Elizabeth Ridgway, Director of Education Outreach for the U.S. Library of Congress, and Anne Savage, Education Resource Specialist for the LOC, travel to Cedar Rapids this week to observe Kim Heckart's Predict and Infer model in action.  For the visit, Kim is teaching a new predict and infer mini-unit that incorporates visual and written sources on the early 20th century era of the women's suffrage movement.  The accompnaying read aloud for contextualization and connections is A Time For Courage: The Suffragette Diary of Kathleen Bowen, Washington, D.C. 1917 (Dear America Series) by Kathryn Lasky (2002).

 

 

 

New Predict and Infer Model

April 28, 2010 - 3:06 PM

We have added an exciting new instructional design to the website.  Kim Heckart's Predict and Infer model, piloted in 2009, engages children in emergent inquiry and sparks their motivation to read.  To explore this activity, Click here or use the Predict and Infer link in the General Resources view.

Cedar Rapids 2010 Workshops

April 9, 2010 - 1:04 PM

Welcome Cedar Rapids CSD teachers!
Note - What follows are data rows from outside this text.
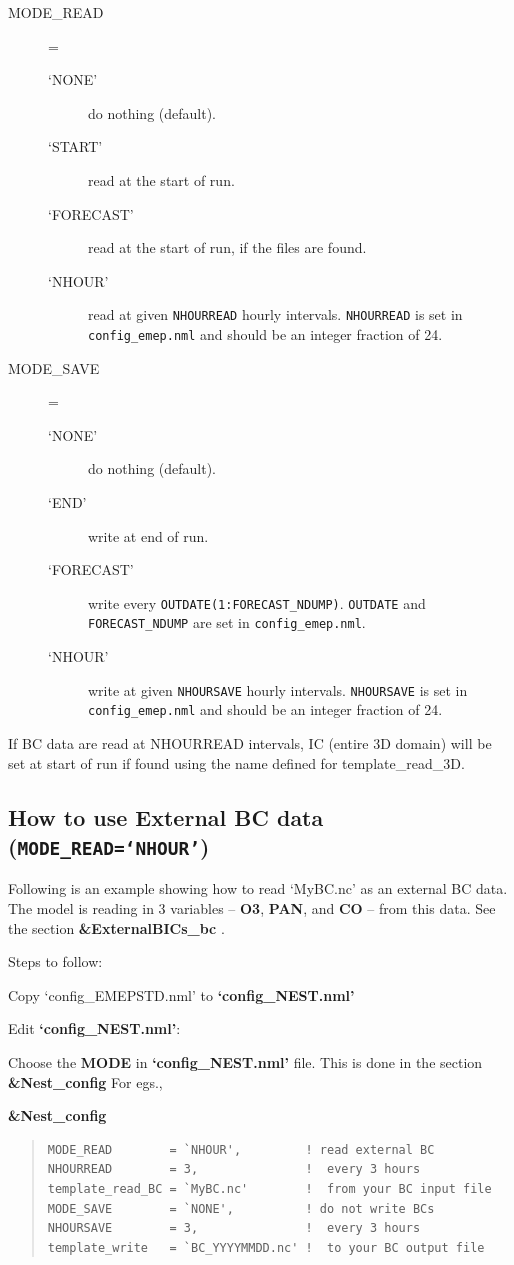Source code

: \documentclass[a4paper,12pt]{report}
\begin{document}
\begin{description}
\item[MODE\_READ]=
  \begin{description}
  \item[`NONE']  do nothing (default).
  \item[`START'] read at the start of run.
  \item[`FORECAST']  read at the start of run, if the files are found.
  \item[`NHOUR'] read at given {\tt NHOURREAD} hourly intervals. {\tt NHOURREAD} is set in {\tt config\_emep.nml} and should be an integer fraction of 24.
  \end{description}
\item[MODE\_SAVE]=
  \begin{description}
  \item[`NONE']  do nothing (default).
  \item[`END'] write at end of run.
  \item[`FORECAST'] write every {\tt OUTDATE(1:FORECAST\_NDUMP)}.
   {\tt OUTDATE} and {\tt FORECAST\_NDUMP} are set in {\tt config\_emep.nml}.
  \item[`NHOUR'] write at given {\tt NHOURSAVE} hourly intervals. {\tt NHOURSAVE} is set in {\tt config\_emep.nml} and should be an integer fraction of 24.
  \end{description}
\end{description}
If BC data are read at NHOURREAD intervals, IC (entire 3D domain) will be set at start of run if found using the name defined for template\_read\_3D.


\subsection{How to use External BC data ({\tt MODE\_READ=`NHOUR'})}

Following is an example showing how to read `MyBC.nc' as an external BC data.  
The model is reading in 3 variables – {\bf O3}, {\bf PAN}, and {\bf CO} – from this data.  See the 	section {\bf \&ExternalBICs\_bc} . 

Steps to follow: 

	Copy `config\_EMEPSTD.nml' to {\bf `config\_NEST.nml'} 

	Edit {\bf `config\_NEST.nml'}:	

	Choose the {\bf MODE} in {\bf `config\_NEST.nml'} file. This is done in the section {\bf \&Nest\_config}
For egs.,

{\bf \&Nest\_config}
\begin{quote}
\begin{verbatim}
MODE_READ        = `NHOUR',         ! read external BC 
NHOURREAD        = 3,               !  every 3 hours
template_read_BC = `MyBC.nc'        !  from your BC input file
MODE_SAVE        = `NONE',          ! do not write BCs
NHOURSAVE        = 3,               !  every 3 hours
template_write   = `BC_YYYYMMDD.nc' !  to your BC output file
\end{verbatim}
\end{quote}
\end{document}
Please click here for your Participant Application

GWHI Spring into Teaching 2010

April 1, 2010 - 9:40 AM

The Grant Wood History Institute invites all future and current history teachers to a very special event on April 17-18.  Please follow the link below for information:

A Professional Development Event for Future and Current History Teachers

BHH Summer Events

April 1, 2010 - 9:31 AM

Bringing History Home faculty and teacher mentors are excited about the full slate of workshops we have in the hopper for Summer 2010. 
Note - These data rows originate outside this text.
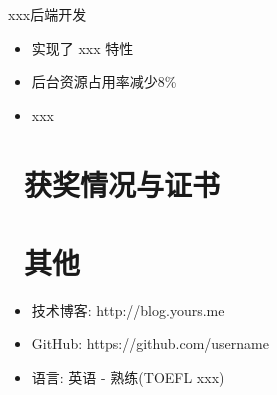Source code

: \documentclass{resume}
\begin{document}
xxx后端开发
\begin{itemize}
  \item 实现了 xxx 特性
  \item 后台资源占用率减少8\%
  \item xxx
\end{itemize}


\section{\faHeartO\ 获奖情况与证书}

\section{\faInfo\ 其他}
\begin{itemize}[parsep=0.5ex]
  \item 技术博客: http://blog.yours.me
  \item GitHub: https://github.com/username
  \item 语言: 英语 - 熟练(TOEFL xxx)
\end{itemize}

%
%
\end{document}
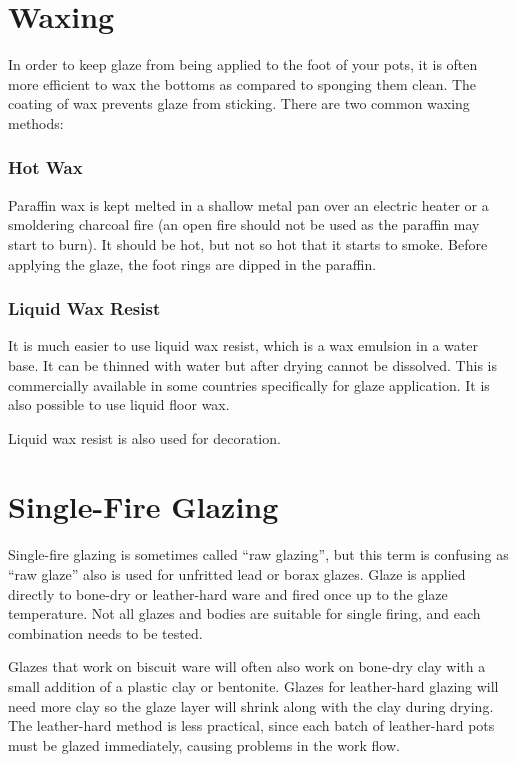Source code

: \section{Waxing}
In order to keep glaze from being applied to the foot of your pots, it is often 
more efficient to wax the bottoms as compared to sponging them clean. The 
coating of wax prevents glaze from sticking. There are two common waxing 
methods:
\subsubsection{Hot Wax}
Paraffin wax is kept melted in a shallow metal pan over an electric heater or 
a smoldering charcoal fire (an open fire should not be used as the paraffin 
may start to burn). It should be hot, but not so hot that it starts to smoke. 
Before applying the glaze, the foot rings are dipped in the paraffin.
\subsubsection{Liquid Wax Resist}
It is much easier to use liquid wax resist, which is a wax emulsion in a 
water base. It can be thinned with water but after drying cannot be 
dissolved. This is commercially available in some countries specifically for 
glaze application. It is also possible to use liquid floor wax.

Liquid wax resist is also used for decoration.
\section{Single-Fire Glazing}
Single-fire glazing is sometimes called ``raw glazing'', but this term is 
confusing as ``raw glaze'' also is used for unfritted lead or borax glazes. 
Glaze is applied directly to bone-dry or leather-hard ware and fired once up to 
the glaze temperature. Not all glazes and bodies are suitable for single 
firing, and each combination needs to be tested.

Glazes that work on biscuit ware will often also work on bone-dry clay with a 
small addition of a plastic clay or bentonite. Glazes for leather-hard glazing 
will need more clay so the glaze layer will shrink along with the clay during 
drying. The leather-hard method is less practical, since each batch of 
leather-hard pots must be glazed immediately, causing problems in the work flow.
Teachers at Prairie ISD in southeast Cedar Rapids and lead teachers for Cedar Rapids CSD have been implementing their first BHH units during the 2009-10 school year.  Their 2nd-year workshops are scheduled for July, and will be held again in the Prairie Ridge commons room.

July 26-27
1.  All Heights teachers
2.  Crest teachers -- Kindergarten, 2nd and 4th grades

July 28-29
1.  All View teachers
2.  Crest teachers -- 1st and 3rd grades
3.  Creek teachers -- 5th grade

All new Cedar Rapids CSD BHH teachers will begin the two-year workshop sequence this summer.  Their events are scheduled for June and August with locations to be determined.

June 14-15

June 16-17

August 2-3

August 4-5

If you are not a member of the Cedar Rapids school district but would like to attend or observe one of the first-year workshops, please contact Elise Fillpot for additional information. 

 

 

 

 

Watch Bringing History Home in action!

January 26, 2010 - 12:37 PM

If you've wondered what "doing history" might look like in the middle elementary grades, wonder no more.   BHH is now providing video examples of both individual students and entire classrooms exploring historic evidence and accounts. 

Throughout six weeks in the spring of 2009, Bringing History Home lead mentor Kim Heckart filmed her Iowa third grade class studying Industrialization.   This video archive offers an unprecedented and rich resource for teachers and researchers in history education.  Teaching strategies, students' historical thinking, examples of history heuristics and sociocultural tools identified in education scholarship...Kim's classroom footage includes vivid examples of many dimensions of history teaching and learning.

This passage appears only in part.